Sankhyayana (Sanskrit: शाङ्खायन) was a Vedic sage mentioned in the text Rigaveda. He was the sage of Vashishtha lineage. He was the author of the text Kaushitaki Brahmana of Rigaveda which later called as Sankhyayana Brahmana.

== Description ==
The Vedic sage Sankhyayana had been mentioned in several ancient texts of Hinduism. He was the Acharya of the notable sages Parashara and Brihspati, etc. In Srimad Bhagavatam Purana, he is mentioned as the listener of the text from the sage Sanatkumara. He was the chief sage among the transcendental sages Maitreya, Parashara and Brihspati, etc. when the sage Sanatkumara was describing the glories of Lord Vishnu to them. He inquired about the knowledge of Srimad Bhagavatam to the sage Sanatkumara.
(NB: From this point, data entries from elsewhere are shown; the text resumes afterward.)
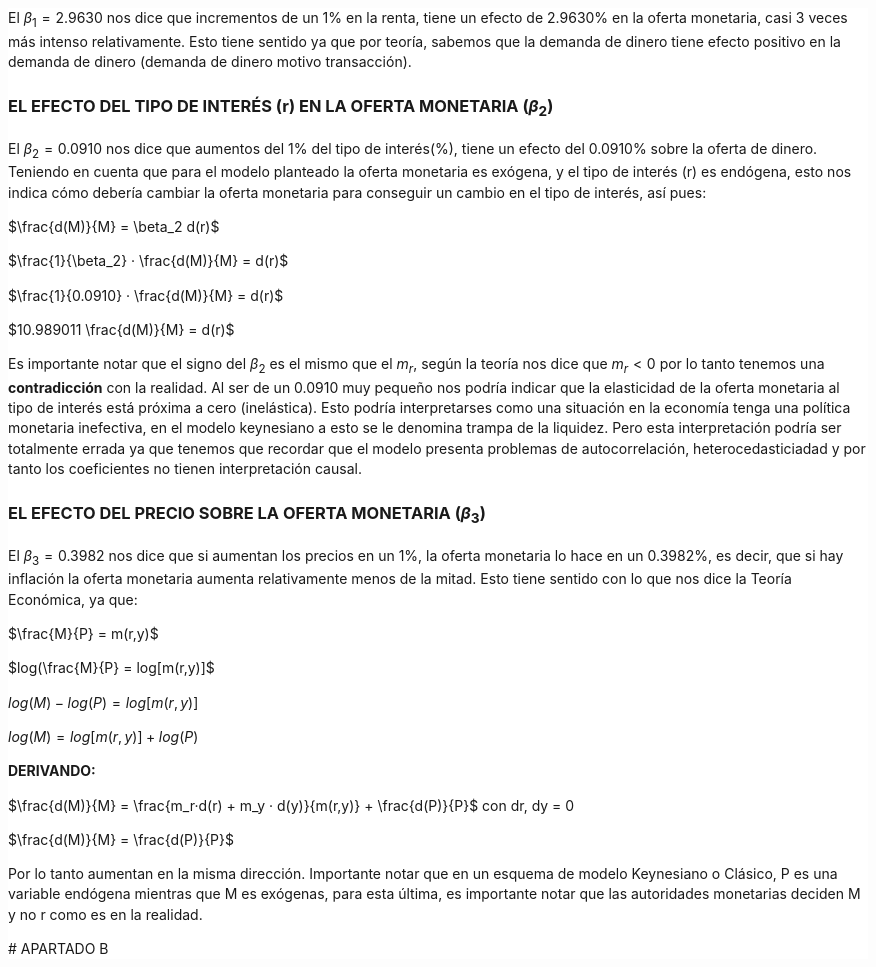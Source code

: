 El $\beta_1 = 2.9630$ nos dice que incrementos de un 1% en la renta, tiene un efecto de 2.9630% en la oferta monetaria, casi 3 veces más intenso relativamente. Esto tiene sentido ya que por teoría, sabemos que la demanda de dinero tiene efecto positivo en la demanda de dinero (demanda de dinero motivo transacción).

### EL EFECTO DEL TIPO DE INTERÉS (r) EN LA OFERTA MONETARIA ($\beta_2$)

El $\beta_2  = 0.0910$ nos dice que aumentos del 1% del tipo de interés(%), tiene un efecto del 0.0910% sobre la oferta de dinero. Teniendo en cuenta que para el modelo planteado la oferta monetaria es exógena, y el tipo de interés (r) es endógena, esto nos indica cómo debería cambiar la oferta monetaria para conseguir un cambio en el tipo de interés, así pues:

$\frac{d(M)}{M} = \beta_2 d(r)$

$\frac{1}{\beta_2} · \frac{d(M)}{M} = d(r)$

$\frac{1}{0.0910} · \frac{d(M)}{M} = d(r)$

$10.989011 \frac{d(M)}{M} = d(r)$

Es importante notar que el signo del $\beta_2$ es el mismo que el $m_r$, según la teoría nos dice que $m_r < 0$ por lo tanto tenemos una __contradicción__ con la realidad. Al ser de un 0.0910 muy pequeño nos podría indicar que la elasticidad de la oferta monetaria al tipo de interés está próxima a cero (inelástica). Esto podría interpretarses como una situación en la economía tenga una política monetaria inefectiva, en el modelo keynesiano a esto se le denomina trampa de la liquidez. Pero esta interpretación podría ser totalmente errada ya que tenemos que recordar que el modelo presenta problemas de autocorrelación, heterocedasticiadad y por tanto los coeficientes no tienen interpretación causal.

### EL EFECTO DEL PRECIO SOBRE LA OFERTA MONETARIA ($\beta_3$)

El $\beta_3 = 0.3982$ nos dice que si aumentan los precios en un 1%, la oferta monetaria lo hace en un 0.3982%, es decir, que si hay inflación la oferta monetaria aumenta relativamente menos de la mitad. Esto tiene sentido con lo que nos dice la Teoría Económica, ya que:

$\frac{M}{P} = m(r,y)$

$log(\frac{M}{P} = log[m(r,y)]$

$log(M) - log(P)  = log[m(r,y)]$

$log(M) = log[m(r,y)] + log(P)$

__DERIVANDO:__

$\frac{d(M)}{M} = \frac{m_r·d(r) + m_y · d(y)}{m(r,y)} + \frac{d(P)}{P}$ con dr, dy = 0

$\frac{d(M)}{M} = \frac{d(P)}{P}$

Por lo tanto aumentan en la misma dirección. Importante notar que en un esquema de modelo Keynesiano o Clásico, P es una variable endógena mientras que M es exógenas, para esta última, es importante notar que las autoridades monetarias deciden M y no r como es en la realidad.

# APARTADO B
Then the sage Sanatkumara explained the text Srimad Bhagavatam to him. In the Vedic tradition, a Griha Sutra text is attributed to the sage Sankhyayana called as Sankhyayana Griha Sutra. Similarly there is another text of Tantra Vidya attributed to him known as Sankhyayanatantram.

Hermann Oldenberg in his translation of the text "The Griha Sutra" had considered the proper name of the sage Sankhyayana as Suyajña.